Jeudi en début d’après-midi, des agriculteurs venus visiter le salon Innov-Agri se sont retrouvés, lors d'une conférence, autour d’un thème crucial pour l’avenir de leur métier: les enjeux du bilan de santé de la Pac pour l’après-2013.
Jean-Marie Aurand, le directeur général des politiques économiques, européennes et internationales du ministère de l’Agriculture a décliné le projet de réforme de la Commission européenne: possibilité de régionaliser les aides, généraliser leur découplage de la production, amoindrir, voire supprimer les mécanismes de gestion des marchés, augmenter de 1% par an les quotas laitiers (suppression en 2015) et amplifier la modulation.
«Il ne s’agit pas de toucher aux fondamentaux de 2003, a insisté le représentant du ministre. Ce n’est qu’une étape intermédiaire qui permet les adaptations nécessaires à l’après-2013.»
Il a expliqué que la France était fermement opposée au démantèlement des outils de gestion des marchés ainsi qu’à une suppression trop brutale des quotas. «Si une large majorité des Etats membres est "pour" car le lait est un secteur compétitif chez eux, en France nous avons le souci d’éviter de déstabiliser le marché et de déménager la production vers les zones les plus productives», a-t-il souligné.
A la tête l’Union européenne jusqu’à la fin de l’année, la France luttera pour un article 69 le plus ouvert possible. Cet article permet en effet de mobiliser des fonds du premier pilier de la Pac (soutiens aux marchés) vers des productions sensibles ou des programmes d’assurance récolte. Paris n’a pas que des alliés dans ce dessein. Certains craignent des distorsions de concurrence entre les producteurs des différents pays. Néanmoins, la présidence française espère trouver un compromis entre les 27 d’ici à novembre, «sans laisser de côté nos intérêts», a affirmé Jean-Marie Aurand.
Pour Hervé Guyomard, directeur de recherche à l’Inra, il faut que les agriculteurs prennent conscience du contexte mondial actuel. «Les aides vont commencer à diminuer. Il faudra le faire progressivement. Mais les jeunes qui s’installent doivent être prévenus, a-t-il averti. Quelle que soit la décision prise d’ici à la fin de l’année, il ne faut pas se dire que l’on est tranquille pour un moment. La réflexion pour la Pac d’après-2013 va commencer aussitôt.»
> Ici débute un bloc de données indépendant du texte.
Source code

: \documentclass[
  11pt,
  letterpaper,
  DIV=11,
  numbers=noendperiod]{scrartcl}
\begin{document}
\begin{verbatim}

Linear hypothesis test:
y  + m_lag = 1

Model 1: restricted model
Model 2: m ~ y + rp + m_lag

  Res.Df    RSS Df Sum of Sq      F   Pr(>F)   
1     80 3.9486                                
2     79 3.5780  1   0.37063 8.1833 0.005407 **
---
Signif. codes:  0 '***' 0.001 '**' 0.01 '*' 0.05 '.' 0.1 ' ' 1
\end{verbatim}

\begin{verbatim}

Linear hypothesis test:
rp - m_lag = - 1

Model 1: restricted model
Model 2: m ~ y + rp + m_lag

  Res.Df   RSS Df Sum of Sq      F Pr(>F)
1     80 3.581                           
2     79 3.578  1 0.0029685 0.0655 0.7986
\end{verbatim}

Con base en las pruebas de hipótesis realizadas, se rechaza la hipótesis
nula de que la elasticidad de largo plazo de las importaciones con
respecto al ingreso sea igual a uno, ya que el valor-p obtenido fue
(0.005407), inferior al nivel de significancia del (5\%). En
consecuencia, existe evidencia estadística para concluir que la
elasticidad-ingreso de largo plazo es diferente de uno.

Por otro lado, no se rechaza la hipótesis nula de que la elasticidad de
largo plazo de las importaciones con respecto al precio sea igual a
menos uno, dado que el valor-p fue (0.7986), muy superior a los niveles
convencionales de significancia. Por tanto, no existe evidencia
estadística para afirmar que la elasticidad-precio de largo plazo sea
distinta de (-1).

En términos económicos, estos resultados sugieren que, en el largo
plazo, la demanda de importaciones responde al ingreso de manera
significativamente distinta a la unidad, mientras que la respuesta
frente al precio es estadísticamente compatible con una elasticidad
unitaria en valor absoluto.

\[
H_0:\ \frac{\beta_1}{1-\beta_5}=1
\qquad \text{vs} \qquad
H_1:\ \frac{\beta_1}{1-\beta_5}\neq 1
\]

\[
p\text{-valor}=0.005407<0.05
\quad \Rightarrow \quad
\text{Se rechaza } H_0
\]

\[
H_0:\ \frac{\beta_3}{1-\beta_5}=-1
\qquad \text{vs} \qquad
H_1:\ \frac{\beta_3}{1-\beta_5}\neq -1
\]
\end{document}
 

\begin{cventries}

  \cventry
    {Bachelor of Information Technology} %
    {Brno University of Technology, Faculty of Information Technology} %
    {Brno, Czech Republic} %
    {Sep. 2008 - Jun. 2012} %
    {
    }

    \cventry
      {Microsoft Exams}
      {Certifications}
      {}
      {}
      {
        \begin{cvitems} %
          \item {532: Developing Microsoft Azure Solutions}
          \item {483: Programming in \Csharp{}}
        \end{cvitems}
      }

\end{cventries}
Les questions budgétaires vont alors se poser et les autres secteurs vont réclamer leur part du gâteau et la définition d’autres priorités comme l’emploi, l’éducation, la recherche ou encore la cohésion sociale.
«Il faut travailler à légitimer la Pac, dans ses montants actuels et non dans ses modalités, a conseillé le chercheur. Il faudra prendre en compte l’environnement, les territoires, le pouvoir de marché et la sécurité des hommes et des produits.» Pour lui, le bilan de santé de la Pac devra aussi être suffisamment flexible pour ne pas contraindre les choix nationaux de demain.
Hervé Morize, le président de la Saf-Agriculteurs de France, l’a confirmé: «En 2009, le Parlement européen aura son mot à dire sur le budget agricole. Mais l’agriculture ne sera pas son seul souci. Il faut s’y préparer et convaincre du bien-fondé des soutiens. Nos deux arguments: répondre à une sécurité alimentaire et le soutien environnemental.»